A particle moves in a circle of radius of\[0.5m\] at a speed that uniformly increases. Find the angular acceleration of a particle if its speed changes from\[2.0m/s\] to\[4.0m/s\] in\[4.0s\] .

Answer 1

Hint: To solve this question, we must be aware that change in normal speed is only given. So, firstly we must find the tangential acceleration from the given parameters using the formula for tangential acceleration\[{{a}_{t}}\] . After finding tangential acceleration, we can find angular acceleration by using the formula for angular acceleration and already found tangential acceleration.

Formula used: \[{{a}_{t}}=\dfrac{\delta v}{\delta t}\] -- (equation for tangential acceleration)
                            \[\alpha =\dfrac{{{a}_{t}}}{r}\] -- (equation for angular acceleration)

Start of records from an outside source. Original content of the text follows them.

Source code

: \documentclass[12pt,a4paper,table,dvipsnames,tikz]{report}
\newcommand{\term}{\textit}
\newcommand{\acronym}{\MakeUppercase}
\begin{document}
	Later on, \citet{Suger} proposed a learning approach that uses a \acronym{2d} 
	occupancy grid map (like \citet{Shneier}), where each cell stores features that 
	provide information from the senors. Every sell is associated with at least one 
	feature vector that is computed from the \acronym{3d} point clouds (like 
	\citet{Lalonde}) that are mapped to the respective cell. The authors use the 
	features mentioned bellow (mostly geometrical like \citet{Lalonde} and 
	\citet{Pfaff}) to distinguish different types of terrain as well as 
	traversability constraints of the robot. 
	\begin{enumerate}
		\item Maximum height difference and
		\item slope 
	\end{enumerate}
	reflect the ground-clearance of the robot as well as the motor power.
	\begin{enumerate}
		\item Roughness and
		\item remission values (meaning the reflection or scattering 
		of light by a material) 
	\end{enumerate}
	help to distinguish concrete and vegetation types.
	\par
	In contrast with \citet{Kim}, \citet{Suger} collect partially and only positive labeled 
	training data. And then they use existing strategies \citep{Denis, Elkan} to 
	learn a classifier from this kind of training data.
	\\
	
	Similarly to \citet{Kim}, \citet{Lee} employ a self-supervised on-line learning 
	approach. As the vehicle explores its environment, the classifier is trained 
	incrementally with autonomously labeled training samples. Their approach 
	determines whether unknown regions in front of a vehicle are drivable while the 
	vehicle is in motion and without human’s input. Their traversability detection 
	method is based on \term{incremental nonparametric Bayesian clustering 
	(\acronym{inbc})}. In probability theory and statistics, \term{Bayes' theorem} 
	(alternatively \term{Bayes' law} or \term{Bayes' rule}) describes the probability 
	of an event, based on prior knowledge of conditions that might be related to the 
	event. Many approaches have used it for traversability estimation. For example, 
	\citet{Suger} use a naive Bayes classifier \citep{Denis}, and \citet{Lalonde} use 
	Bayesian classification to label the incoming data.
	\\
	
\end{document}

Complete step-by-step answer:
In this question, we need to find the angular acceleration of a given particle. First of all, let us understand what is meant by angular acceleration.
Angular acceleration is the rate of change of angular velocity with respect to time. i.e. \[\alpha =\dfrac{\delta \omega }{\delta t}\] . Where \[\delta \omega \] is a change in angular momentum. \[\delta \omega \] is given by \[\delta \omega =\dfrac{\delta v}{r}\] where \[r\] is the radius of the circular path which the particle rotates.
 From this we can understand that \[\alpha =\dfrac{\delta v}{\delta t\times r}\]
 Where \[\dfrac{\delta v}{\delta t}\] is known as tangential acceleration. That means acceleration towards the tangent drawn to appoint the circular path.
In the question the change in velocity is given as well as the change in time as,
         \[\delta v=4.0-2.0=2m/s\]
And \[\delta t=4.0\sec \]
  \[\Rightarrow {{a}_{t}}=\dfrac{\delta v}{\delta t}=\dfrac{2m/s}{4.0\sec }=0.5m/{{s}^{2}}\]
Therefore, \[{{a}_{t}}=0.5m/{{s}^{2}}\] . Now to find angular acceleration, \[\alpha =\dfrac{{{a}_{t}}}{r}\]
Where, \[r\] is given as \[0.5m\]
\[\Rightarrow \alpha =\dfrac{{{a}_{t}}}{r}=\dfrac{0.5m/{{s}^{2}}}{0.5m}=1rad/{{\sec }^{2}}\]
 Where \[rad/{{\sec }^{2}}\] is the S.I. unit of angular acceleration.
So we have found the angular acceleration of the given particle as\[\alpha =1rad/{{\sec }^{2}}\] .



Note: As we discussed during the solving of this question, we arrived at the point where we derived angular acceleration\[\alpha =\dfrac{\delta v}{\delta t\times r}\] . So, above we mentioned tangential acceleration. But, we can directly substitute the given values here itself and can solve this problem quicker.